##### GIVEN RECORDS #####
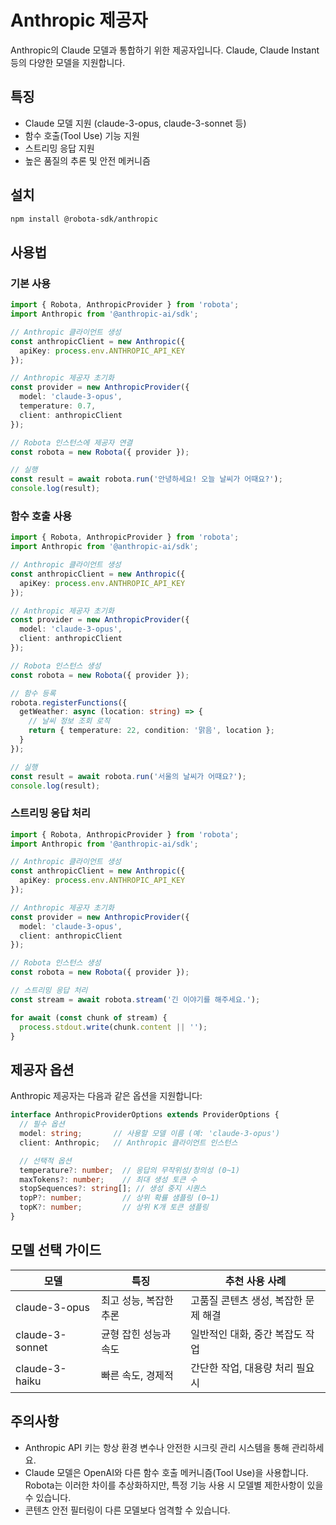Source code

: # Anthropic 제공자

Anthropic의 Claude 모델과 통합하기 위한 제공자입니다. Claude, Claude Instant 등의 다양한 모델을 지원합니다.

## 특징

- Claude 모델 지원 (claude-3-opus, claude-3-sonnet 등)
- 함수 호출(Tool Use) 기능 지원
- 스트리밍 응답 지원
- 높은 품질의 추론 및 안전 메커니즘

## 설치

```bash
npm install @robota-sdk/anthropic
```

## 사용법

### 기본 사용

```typescript
import { Robota, AnthropicProvider } from 'robota';
import Anthropic from '@anthropic-ai/sdk';

// Anthropic 클라이언트 생성
const anthropicClient = new Anthropic({
  apiKey: process.env.ANTHROPIC_API_KEY
});

// Anthropic 제공자 초기화
const provider = new AnthropicProvider({
  model: 'claude-3-opus',
  temperature: 0.7,
  client: anthropicClient
});

// Robota 인스턴스에 제공자 연결
const robota = new Robota({ provider });

// 실행
const result = await robota.run('안녕하세요! 오늘 날씨가 어때요?');
console.log(result);
```

### 함수 호출 사용

```typescript
import { Robota, AnthropicProvider } from 'robota';
import Anthropic from '@anthropic-ai/sdk';

// Anthropic 클라이언트 생성
const anthropicClient = new Anthropic({
  apiKey: process.env.ANTHROPIC_API_KEY
});

// Anthropic 제공자 초기화
const provider = new AnthropicProvider({
  model: 'claude-3-opus',
  client: anthropicClient
});

// Robota 인스턴스 생성
const robota = new Robota({ provider });

// 함수 등록
robota.registerFunctions({
  getWeather: async (location: string) => {
    // 날씨 정보 조회 로직
    return { temperature: 22, condition: '맑음', location };
  }
});

// 실행
const result = await robota.run('서울의 날씨가 어때요?');
console.log(result);
```

### 스트리밍 응답 처리

```typescript
import { Robota, AnthropicProvider } from 'robota';
import Anthropic from '@anthropic-ai/sdk';

// Anthropic 클라이언트 생성
const anthropicClient = new Anthropic({
  apiKey: process.env.ANTHROPIC_API_KEY
});

// Anthropic 제공자 초기화
const provider = new AnthropicProvider({
  model: 'claude-3-opus',
  client: anthropicClient
});

// Robota 인스턴스 생성
const robota = new Robota({ provider });

// 스트리밍 응답 처리
const stream = await robota.stream('긴 이야기를 해주세요.');

for await (const chunk of stream) {
  process.stdout.write(chunk.content || '');
}
```

## 제공자 옵션

Anthropic 제공자는 다음과 같은 옵션을 지원합니다:

```typescript
interface AnthropicProviderOptions extends ProviderOptions {
  // 필수 옵션
  model: string;       // 사용할 모델 이름 (예: 'claude-3-opus')
  client: Anthropic;   // Anthropic 클라이언트 인스턴스

  // 선택적 옵션
  temperature?: number;  // 응답의 무작위성/창의성 (0~1)
  maxTokens?: number;    // 최대 생성 토큰 수
  stopSequences?: string[]; // 생성 중지 시퀀스
  topP?: number;         // 상위 확률 샘플링 (0~1)
  topK?: number;         // 상위 K개 토큰 샘플링
}
```

## 모델 선택 가이드

| 모델 | 특징 | 추천 사용 사례 |
|------|------|----------------|
| claude-3-opus | 최고 성능, 복잡한 추론 | 고품질 콘텐츠 생성, 복잡한 문제 해결 |
| claude-3-sonnet | 균형 잡힌 성능과 속도 | 일반적인 대화, 중간 복잡도 작업 |
| claude-3-haiku | 빠른 속도, 경제적 | 간단한 작업, 대용량 처리 필요 시 |

## 주의사항

- Anthropic API 키는 항상 환경 변수나 안전한 시크릿 관리 시스템을 통해 관리하세요.
- Claude 모델은 OpenAI와 다른 함수 호출 메커니즘(Tool Use)을 사용합니다. Robota는 이러한 차이를 추상화하지만, 특정 기능 사용 시 모델별 제한사항이 있을 수 있습니다.
- 콘텐츠 안전 필터링이 다른 모델보다 엄격할 수 있습니다.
#####
TASK ITEM:
Please give only the number of lines above that contain "지원합니다".

EXPECTED ANSWER:
2